Goal of the exercise ▸
Could you transcribe every record below exactly as written, leaving out any pictures?

(Stored data entries)

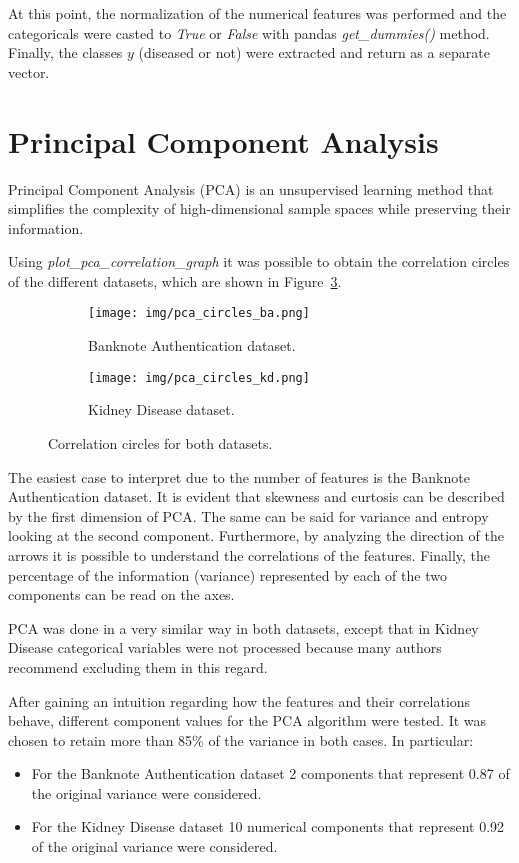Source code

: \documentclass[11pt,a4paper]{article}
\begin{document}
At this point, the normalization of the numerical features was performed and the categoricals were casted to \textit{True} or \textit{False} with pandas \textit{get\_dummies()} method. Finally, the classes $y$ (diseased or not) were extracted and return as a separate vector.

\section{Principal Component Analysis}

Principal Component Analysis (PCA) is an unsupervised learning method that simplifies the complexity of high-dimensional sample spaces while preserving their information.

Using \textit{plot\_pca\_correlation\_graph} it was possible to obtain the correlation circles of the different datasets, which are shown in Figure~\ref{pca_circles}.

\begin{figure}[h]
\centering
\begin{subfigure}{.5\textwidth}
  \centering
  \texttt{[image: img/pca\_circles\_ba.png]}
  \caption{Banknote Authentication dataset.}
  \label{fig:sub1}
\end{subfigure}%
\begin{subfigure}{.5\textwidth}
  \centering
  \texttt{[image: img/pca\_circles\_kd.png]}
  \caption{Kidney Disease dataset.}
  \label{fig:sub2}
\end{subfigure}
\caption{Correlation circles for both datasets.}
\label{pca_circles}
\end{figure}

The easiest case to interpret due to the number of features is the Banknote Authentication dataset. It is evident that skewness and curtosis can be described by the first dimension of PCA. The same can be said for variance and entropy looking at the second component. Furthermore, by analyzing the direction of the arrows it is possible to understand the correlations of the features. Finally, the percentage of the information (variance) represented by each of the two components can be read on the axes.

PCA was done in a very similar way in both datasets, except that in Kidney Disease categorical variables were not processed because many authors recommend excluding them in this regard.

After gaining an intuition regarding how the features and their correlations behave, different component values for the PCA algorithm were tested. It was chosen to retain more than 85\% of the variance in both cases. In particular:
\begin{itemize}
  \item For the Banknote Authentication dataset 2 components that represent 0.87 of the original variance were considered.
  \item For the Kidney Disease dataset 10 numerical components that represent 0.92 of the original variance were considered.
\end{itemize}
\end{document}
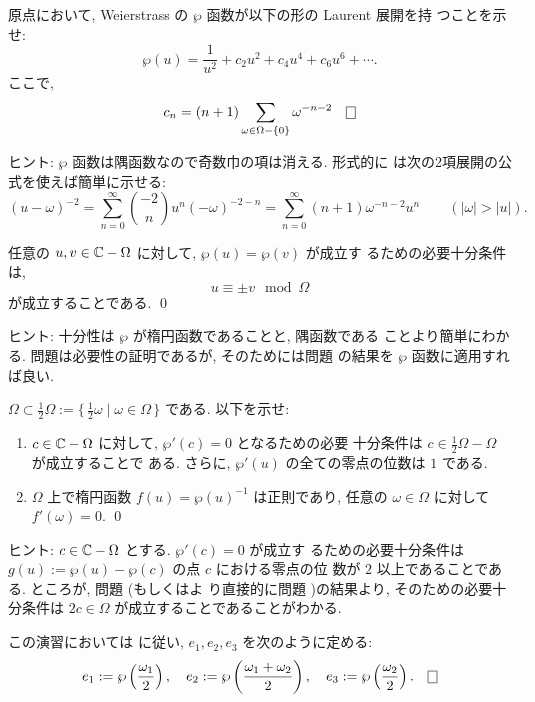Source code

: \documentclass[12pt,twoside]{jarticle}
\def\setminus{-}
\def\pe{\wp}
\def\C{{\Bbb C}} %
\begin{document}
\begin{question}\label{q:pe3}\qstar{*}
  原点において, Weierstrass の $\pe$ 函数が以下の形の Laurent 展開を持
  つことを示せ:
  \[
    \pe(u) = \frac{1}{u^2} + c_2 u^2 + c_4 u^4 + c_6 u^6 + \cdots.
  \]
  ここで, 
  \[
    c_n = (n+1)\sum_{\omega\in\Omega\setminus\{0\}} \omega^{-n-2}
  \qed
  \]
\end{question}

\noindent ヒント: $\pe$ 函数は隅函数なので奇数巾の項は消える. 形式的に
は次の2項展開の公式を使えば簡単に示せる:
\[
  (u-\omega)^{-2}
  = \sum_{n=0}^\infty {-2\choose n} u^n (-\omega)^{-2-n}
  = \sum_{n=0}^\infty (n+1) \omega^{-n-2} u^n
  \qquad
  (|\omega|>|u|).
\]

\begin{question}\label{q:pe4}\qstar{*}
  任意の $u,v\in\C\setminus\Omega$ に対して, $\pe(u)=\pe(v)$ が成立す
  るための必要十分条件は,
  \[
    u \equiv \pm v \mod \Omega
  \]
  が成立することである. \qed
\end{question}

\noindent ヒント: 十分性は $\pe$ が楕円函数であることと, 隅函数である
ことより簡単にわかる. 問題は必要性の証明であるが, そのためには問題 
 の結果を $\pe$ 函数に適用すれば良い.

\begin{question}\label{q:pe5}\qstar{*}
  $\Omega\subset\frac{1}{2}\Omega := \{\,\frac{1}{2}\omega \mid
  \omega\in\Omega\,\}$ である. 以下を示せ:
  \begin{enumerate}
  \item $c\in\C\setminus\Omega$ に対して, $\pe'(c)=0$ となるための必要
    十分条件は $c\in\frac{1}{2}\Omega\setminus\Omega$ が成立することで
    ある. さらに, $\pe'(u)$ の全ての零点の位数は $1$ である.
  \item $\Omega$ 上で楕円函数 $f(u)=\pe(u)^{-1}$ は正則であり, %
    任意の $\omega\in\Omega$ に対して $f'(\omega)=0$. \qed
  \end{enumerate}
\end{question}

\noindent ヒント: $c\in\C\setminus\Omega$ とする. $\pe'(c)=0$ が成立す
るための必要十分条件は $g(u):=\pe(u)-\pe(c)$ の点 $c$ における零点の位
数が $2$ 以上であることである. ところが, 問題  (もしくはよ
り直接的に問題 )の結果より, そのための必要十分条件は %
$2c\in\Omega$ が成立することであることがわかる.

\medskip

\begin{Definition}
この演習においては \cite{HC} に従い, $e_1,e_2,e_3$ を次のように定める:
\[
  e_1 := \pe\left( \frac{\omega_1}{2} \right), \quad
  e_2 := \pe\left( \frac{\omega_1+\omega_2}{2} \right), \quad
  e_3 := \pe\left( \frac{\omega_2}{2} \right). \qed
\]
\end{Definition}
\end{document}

Exercise answer ▸
Source code

: \documentclass[11pt,a4paper]{article}
\begin{document}
At this point, the normalization of the numerical features was performed and the categoricals were casted to \textit{True} or \textit{False} with pandas \textit{get\_dummies()} method. Finally, the classes $y$ (diseased or not) were extracted and return as a separate vector.

\section{Principal Component Analysis}

Principal Component Analysis (PCA) is an unsupervised learning method that simplifies the complexity of high-dimensional sample spaces while preserving their information.

Using \textit{plot\_pca\_correlation\_graph} it was possible to obtain the correlation circles of the different datasets, which are shown in Figure~\ref{pca_circles}.

\begin{figure}[h]
\centering
\begin{subfigure}{.5\textwidth}
  \centering
  \texttt{[image: img/pca\_circles\_ba.png]}
  \caption{Banknote Authentication dataset.}
  \label{fig:sub1}
\end{subfigure}%
\begin{subfigure}{.5\textwidth}
  \centering
  \texttt{[image: img/pca\_circles\_kd.png]}
  \caption{Kidney Disease dataset.}
  \label{fig:sub2}
\end{subfigure}
\caption{Correlation circles for both datasets.}
\label{pca_circles}
\end{figure}

The easiest case to interpret due to the number of features is the Banknote Authentication dataset. It is evident that skewness and curtosis can be described by the first dimension of PCA. The same can be said for variance and entropy looking at the second component. Furthermore, by analyzing the direction of the arrows it is possible to understand the correlations of the features. Finally, the percentage of the information (variance) represented by each of the two components can be read on the axes.

PCA was done in a very similar way in both datasets, except that in Kidney Disease categorical variables were not processed because many authors recommend excluding them in this regard.

After gaining an intuition regarding how the features and their correlations behave, different component values for the PCA algorithm were tested. It was chosen to retain more than 85\% of the variance in both cases. In particular:
\begin{itemize}
  \item For the Banknote Authentication dataset 2 components that represent 0.87 of the original variance were considered.
  \item For the Kidney Disease dataset 10 numerical components that represent 0.92 of the original variance were considered.
\end{itemize}
\end{document}
Source code

: \documentclass[12pt,twoside]{jarticle}
\def\setminus{-}
\def\pe{\wp}
\def\C{{\Bbb C}} %
\begin{document}
\begin{question}\label{q:pe3}\qstar{*}
  原点において, Weierstrass の $\pe$ 函数が以下の形の Laurent 展開を持
  つことを示せ:
  \[
    \pe(u) = \frac{1}{u^2} + c_2 u^2 + c_4 u^4 + c_6 u^6 + \cdots.
  \]
  ここで, 
  \[
    c_n = (n+1)\sum_{\omega\in\Omega\setminus\{0\}} \omega^{-n-2}
  \qed
  \]
\end{question}

\noindent ヒント: $\pe$ 函数は隅函数なので奇数巾の項は消える. 形式的に
は次の2項展開の公式を使えば簡単に示せる:
\[
  (u-\omega)^{-2}
  = \sum_{n=0}^\infty {-2\choose n} u^n (-\omega)^{-2-n}
  = \sum_{n=0}^\infty (n+1) \omega^{-n-2} u^n
  \qquad
  (|\omega|>|u|).
\]

\begin{question}\label{q:pe4}\qstar{*}
  任意の $u,v\in\C\setminus\Omega$ に対して, $\pe(u)=\pe(v)$ が成立す
  るための必要十分条件は,
  \[
    u \equiv \pm v \mod \Omega
  \]
  が成立することである. \qed
\end{question}

\noindent ヒント: 十分性は $\pe$ が楕円函数であることと, 隅函数である
ことより簡単にわかる. 問題は必要性の証明であるが, そのためには問題 
 の結果を $\pe$ 函数に適用すれば良い.

\begin{question}\label{q:pe5}\qstar{*}
  $\Omega\subset\frac{1}{2}\Omega := \{\,\frac{1}{2}\omega \mid
  \omega\in\Omega\,\}$ である. 以下を示せ:
  \begin{enumerate}
  \item $c\in\C\setminus\Omega$ に対して, $\pe'(c)=0$ となるための必要
    十分条件は $c\in\frac{1}{2}\Omega\setminus\Omega$ が成立することで
    ある. さらに, $\pe'(u)$ の全ての零点の位数は $1$ である.
  \item $\Omega$ 上で楕円函数 $f(u)=\pe(u)^{-1}$ は正則であり, %
    任意の $\omega\in\Omega$ に対して $f'(\omega)=0$. \qed
  \end{enumerate}
\end{question}

\noindent ヒント: $c\in\C\setminus\Omega$ とする. $\pe'(c)=0$ が成立す
るための必要十分条件は $g(u):=\pe(u)-\pe(c)$ の点 $c$ における零点の位
数が $2$ 以上であることである. ところが, 問題  (もしくはよ
り直接的に問題 )の結果より, そのための必要十分条件は %
$2c\in\Omega$ が成立することであることがわかる.

\medskip

\begin{Definition}
この演習においては \cite{HC} に従い, $e_1,e_2,e_3$ を次のように定める:
\[
  e_1 := \pe\left( \frac{\omega_1}{2} \right), \quad
  e_2 := \pe\left( \frac{\omega_1+\omega_2}{2} \right), \quad
  e_3 := \pe\left( \frac{\omega_2}{2} \right). \qed
\]
\end{Definition}
\end{document}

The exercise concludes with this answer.